## Exercise brief
The required answer is an exact copy of every entry underneath.

[Source records]
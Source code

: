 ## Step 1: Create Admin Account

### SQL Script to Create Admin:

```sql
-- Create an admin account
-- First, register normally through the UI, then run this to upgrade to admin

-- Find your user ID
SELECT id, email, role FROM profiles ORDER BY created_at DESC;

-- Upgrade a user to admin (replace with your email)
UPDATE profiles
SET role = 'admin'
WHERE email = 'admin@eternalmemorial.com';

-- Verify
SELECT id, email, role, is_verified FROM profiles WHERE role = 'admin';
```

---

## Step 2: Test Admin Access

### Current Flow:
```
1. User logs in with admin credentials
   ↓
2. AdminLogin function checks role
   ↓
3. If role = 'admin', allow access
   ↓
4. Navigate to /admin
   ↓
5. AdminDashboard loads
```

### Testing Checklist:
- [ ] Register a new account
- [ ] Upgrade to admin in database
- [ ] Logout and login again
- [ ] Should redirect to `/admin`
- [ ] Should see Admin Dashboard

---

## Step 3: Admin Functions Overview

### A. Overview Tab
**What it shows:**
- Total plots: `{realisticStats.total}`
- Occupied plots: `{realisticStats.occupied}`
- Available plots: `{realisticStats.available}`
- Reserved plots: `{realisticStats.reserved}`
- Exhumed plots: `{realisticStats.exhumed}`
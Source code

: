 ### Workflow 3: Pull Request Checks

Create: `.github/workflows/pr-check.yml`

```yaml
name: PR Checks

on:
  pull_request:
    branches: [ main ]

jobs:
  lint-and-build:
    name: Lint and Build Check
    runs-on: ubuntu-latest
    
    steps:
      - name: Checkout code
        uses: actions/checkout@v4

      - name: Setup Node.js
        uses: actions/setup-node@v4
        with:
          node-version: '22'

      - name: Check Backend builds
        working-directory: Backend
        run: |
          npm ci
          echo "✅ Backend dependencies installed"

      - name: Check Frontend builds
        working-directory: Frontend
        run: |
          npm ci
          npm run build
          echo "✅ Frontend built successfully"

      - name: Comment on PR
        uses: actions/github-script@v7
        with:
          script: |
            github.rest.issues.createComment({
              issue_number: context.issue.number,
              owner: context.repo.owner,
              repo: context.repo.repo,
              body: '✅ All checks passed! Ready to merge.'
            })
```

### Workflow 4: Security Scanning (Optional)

## Response to the task
Source code

: ## Step 1: Create Admin Account

### SQL Script to Create Admin:

```sql
-- Create an admin account
-- First, register normally through the UI, then run this to upgrade to admin

-- Find your user ID
SELECT id, email, role FROM profiles ORDER BY created_at DESC;

-- Upgrade a user to admin (replace with your email)
UPDATE profiles
SET role = 'admin'
WHERE email = 'admin@eternalmemorial.com';

-- Verify
SELECT id, email, role, is_verified FROM profiles WHERE role = 'admin';
```

---

## Step 2: Test Admin Access

### Current Flow:
```
1. User logs in with admin credentials
   ↓
2. AdminLogin function checks role
   ↓
3. If role = 'admin', allow access
   ↓
4. Navigate to /admin
   ↓
5. AdminDashboard loads
```

### Testing Checklist:
- [ ] Register a new account
- [ ] Upgrade to admin in database
- [ ] Logout and login again
- [ ] Should redirect to `/admin`
- [ ] Should see Admin Dashboard

---

## Step 3: Admin Functions Overview

### A. Overview Tab
**What it shows:**
- Total plots: `{realisticStats.total}`
- Occupied plots: `{realisticStats.occupied}`
- Available plots: `{realisticStats.available}`
- Reserved plots: `{realisticStats.reserved}`
- Exhumed plots: `{realisticStats.exhumed}`
Source code

: ### Workflow 3: Pull Request Checks

Create: `.github/workflows/pr-check.yml`

```yaml
name: PR Checks

on:
  pull_request:
    branches: [ main ]

jobs:
  lint-and-build:
    name: Lint and Build Check
    runs-on: ubuntu-latest
    
    steps:
      - name: Checkout code
        uses: actions/checkout@v4

      - name: Setup Node.js
        uses: actions/setup-node@v4
        with:
          node-version: '22'

      - name: Check Backend builds
        working-directory: Backend
        run: |
          npm ci
          echo "✅ Backend dependencies installed"

      - name: Check Frontend builds
        working-directory: Frontend
        run: |
          npm ci
          npm run build
          echo "✅ Frontend built successfully"

      - name: Comment on PR
        uses: actions/github-script@v7
        with:
          script: |
            github.rest.issues.createComment({
              issue_number: context.issue.number,
              owner: context.repo.owner,
              repo: context.repo.repo,
              body: '✅ All checks passed! Ready to merge.'
            })
```

### Workflow 4: Security Scanning (Optional)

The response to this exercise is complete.